Le acque della Lombardia sono inquinate dal glifosato, una molecola contenuta in un pesticida, con effetti preoccupanti sulla biodiversità e sulla salute umana. È questo il risultato delle analisi condotte dalla Facoltà di Agraria dell’Università di Milano e da Irsa/Cnr, con il supporto di Fondazione Cariplo. Il report è stato presentato da Legambiente Lombardia durante l’evento Il veleno che non ti aspetti: la concentrazione di glifosate nelle acque lombarde.

È necessario che «l’Unione Europea decida di non rinnovare la licenza per l’impiego di questa sostanza alla sua scadenza, alla fine del 2023», hanno spiegato Damiano Di Simine, coordinatore scientifico di Legambiente Lombardia, e Federica Luoni, referente dell’associazione Lipu nella coalizione Cambiamo Agricoltura. Altrimenti sarà impossibile raggiungere gli obiettivi del Green Deal, come quello della strategia Farm to fork che prevede di dimezzare entro il 2030 l’utilizzo dei fitofarmaci.

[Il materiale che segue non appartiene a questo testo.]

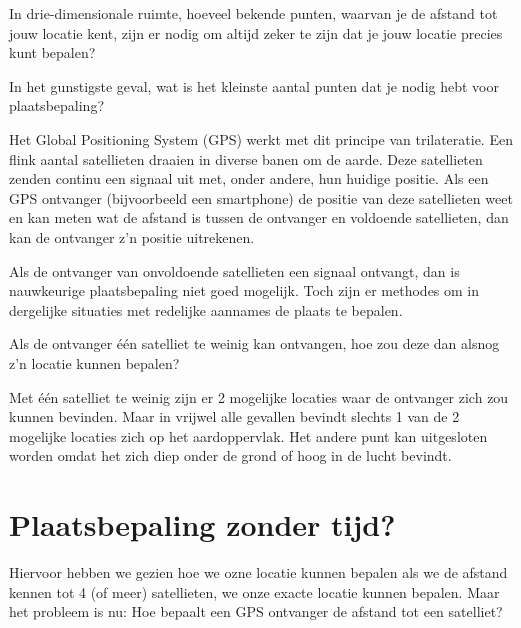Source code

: \begin{opgave}
	\begin{subopgave}
		In drie-dimensionale ruimte, hoeveel bekende punten, waarvan je de afstand tot jouw locatie kent, zijn er nodig om altijd zeker te zijn dat je jouw locatie precies kunt bepalen? 
	\end{subopgave}
	\begin{subopgave}		
		In het gunstigste geval, wat is het kleinste aantal punten dat je nodig hebt voor plaatsbepaling?
	\end{subopgave}
\end{opgave}

Het Global Positioning System (GPS) werkt met dit principe van trilateratie. Een flink aantal satellieten draaien in diverse banen om de aarde. Deze satellieten zenden continu een signaal uit met, onder andere, hun huidige positie. Als een GPS ontvanger (bijvoorbeeld een smartphone) de positie van deze satellieten weet en kan meten wat de afstand is tussen de ontvanger en voldoende satellieten, dan kan de ontvanger z'n positie uitrekenen.

Als de ontvanger van onvoldoende satellieten een signaal ontvangt, dan is nauwkeurige plaatsbepaling niet goed mogelijk. Toch zijn er methodes om in dergelijke situaties met redelijke aannames de plaats te bepalen.

\begin{opgave}
	Als de ontvanger \'e\'en satelliet te weinig kan ontvangen, hoe zou deze dan alsnog z'n locatie kunnen bepalen?
	\begin{antwoord}
		Met \'e\'en satelliet te weinig zijn er 2 mogelijke locaties waar de ontvanger zich zou kunnen bevinden. Maar in vrijwel alle gevallen bevindt slechts 1 van de 2 mogelijke locaties zich op het aardoppervlak. Het andere punt kan uitgesloten worden omdat het zich diep onder de grond of hoog in de lucht bevindt.
	\end{antwoord}
\end{opgave}

\section{Plaatsbepaling zonder tijd?}

Hiervoor hebben we gezien hoe we ozne locatie kunnen bepalen als we de afstand kennen tot 4 (of meer) satellieten, we onze exacte locatie kunnen bepalen. Maar het probleem is nu: Hoe bepaalt een GPS ontvanger de afstand tot een satelliet?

Il livello di sicurezza per la molecola di glifosato (e del suo metabolita Ampa) è pari a 0,1 microgrammo/L. Nei campioni raccolti dai ricercatori nel reticolo idrico secondario della Regione (che comprende canali, rogge e fontanili solitamente trascurati nelle analisi di routine) si è raggiunta una concentrazione di alcune centinaia di microgrammi/L, con superamento del valore soglia di migliaia di volte. «Si tratta di valori che determinano inevitabilmente effetti tossici sulle comunità viventi nei corpi idrici, come abbiamo potuto verificare con prove effettuate sia su piante acquatiche che sulla microfauna planctonica», ha affermato, durante la presentazione dello studio, Fabrizio Stefani, di Irsa/Cnr.

Solubile in acqua e attiva, in modo non selettivo, verso un ampio spettro di specie di vegetali, funghi e microrganismi, il glifosato, impiegato in diserbanti e pesticidi, è tra le maggiori cause di perdita di biodiversità. I suoi effetti inoltre si riflettono a cascata su tutti gli elementi dei nostri ecosistemi: dai pesci, agli insetti impollinatori, come le api, alle specie vegetali spontanee fino agli uccelli. Il declino di quasi il 60% dei volatili negli ambienti rurali europei è dovuto anche a questa sostanza.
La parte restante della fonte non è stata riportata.